Sejumlah kasus penembakan di Papua sejauh ini belum terungkap secara
rinci pelakunya sehingga menjadi pertanyaaan dari berbagai pihak. Sebab
itu, label penembak misterius masih berlansung hingga sekarang. “Pihak
berwenang mesti mengungkap siapa yang menembak baik aparat maupun sipil
di Papua,” tambah Nomensen.
Terkait itu, Nomensen mengatakan perlu adanya pelurusan sejarah
bangsa Papua integrasi dalam wilayah Negara Kesatuan Republik Indonesia.

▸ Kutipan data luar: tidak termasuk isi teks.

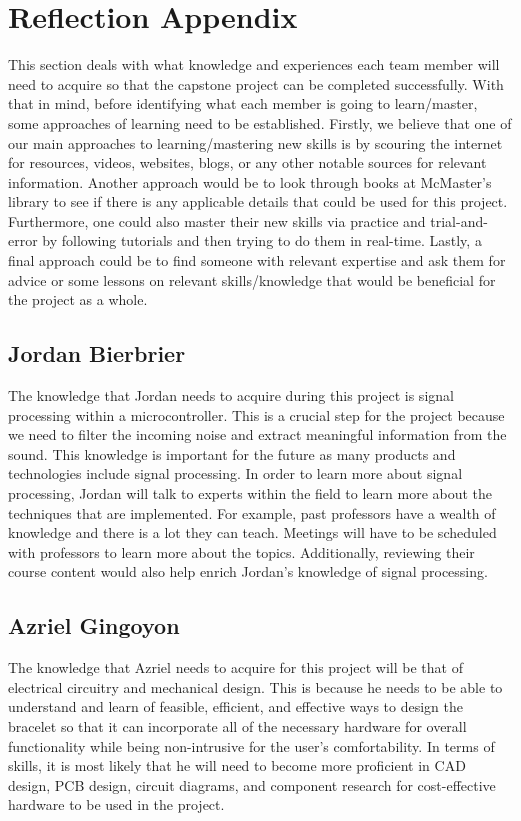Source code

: \documentclass[12pt]{article}
\begin{document}
\section*{Reflection Appendix}
This section deals with what knowledge and experiences each team member will need 
to acquire so that the capstone project can be completed successfully. With that in 
mind, before identifying what each member is going to learn/master, some approaches 
of learning need to be established. Firstly, we believe that one of our main approaches 
to learning/mastering new skills is by scouring the internet for resources, videos, websites, 
blogs, or any other notable sources for relevant information. Another approach would be to 
look through books at McMaster's library to see if there is any applicable details that could 
be used for this project. Furthermore, one could also master their new skills via practice 
and trial-and-error by following tutorials and then trying to do them in real-time. Lastly, a 
final approach could be to find someone with relevant expertise and ask them for advice or 
some lessons on relevant skills/knowledge that would be beneficial for the project as a whole.

\subsection*{Jordan Bierbrier}
The knowledge that Jordan needs to acquire during this project is signal processing within a microcontroller. This is a crucial step for the project because we need to filter the incoming noise and extract meaningful information from the sound. This knowledge is important for the future as many products and technologies include signal processing. In order to learn more about signal processing, Jordan will talk to experts within the field to learn more about the techniques that are implemented. For example, past professors have a wealth of knowledge and there is a lot they can teach. Meetings will have to be scheduled with professors to learn more about the topics. Additionally, reviewing their course content would also help enrich Jordan’s knowledge of signal processing.   \\

\subsection*{Azriel Gingoyon}
The knowledge that Azriel needs to acquire for this project will be that of electrical 
circuitry and mechanical design. This is because he needs to be able to understand and 
learn of feasible, efficient, and effective ways to design the bracelet so that it can 
incorporate all of the necessary hardware for overall functionality while being non-intrusive 
for the user's comfortability. In terms of skills, it is most likely that he will need to 
become more proficient in CAD design, PCB design, circuit diagrams, and component research for 
cost-effective hardware to be used in the project.
\newline
\end{document}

“Sejarah bangsa Papua yang kabur justru mempunyai alat politik yang
jitu bagi Pemerintah Pusat. Sebab itu, pemerintah Pusat duduk bersama
rakyat Papua membicarakan masalah sejarah masa lalu. Sebab Papua
memiliki dasar sejarah bahwa sudah pernah mengalami sebuah Negara,”
katanya.
Menurutnya, kasus-kasus penembakan di Papua masuk dalam ranah
politik, yakni dua pihak yang berideologi berbeda. Kasus penembakan
belakangan ini yang menewaskan sejumlah TNI belum diungkap tuntas siapa
pelakunya. Tapi, tuduhan diarahkan kepada kelompok militan TPN/OPM
sebagai pelaku.
Juru Bicara TPN/OPM, Jonah Wenda mengatakan tidak benar kalau yang
melakukan sejumlah kasus penembakan adalah dari pihak TPN/OPM. “Kita
belum melakukan investigasi internal apakah anggota kami yang melakukan
penembakan. Sebab wilayah Papua ini terlalu luas. Tapi, ada yang lebih
ironis bahwa diantara anggota TPN/OPM mendapat penyusupan dari aparat
keamanan untuk penyusupan proyektil. Dan tentu ini membahayakan anggota
kami sendiri,” tutup Wenda. (Carol/Jubi)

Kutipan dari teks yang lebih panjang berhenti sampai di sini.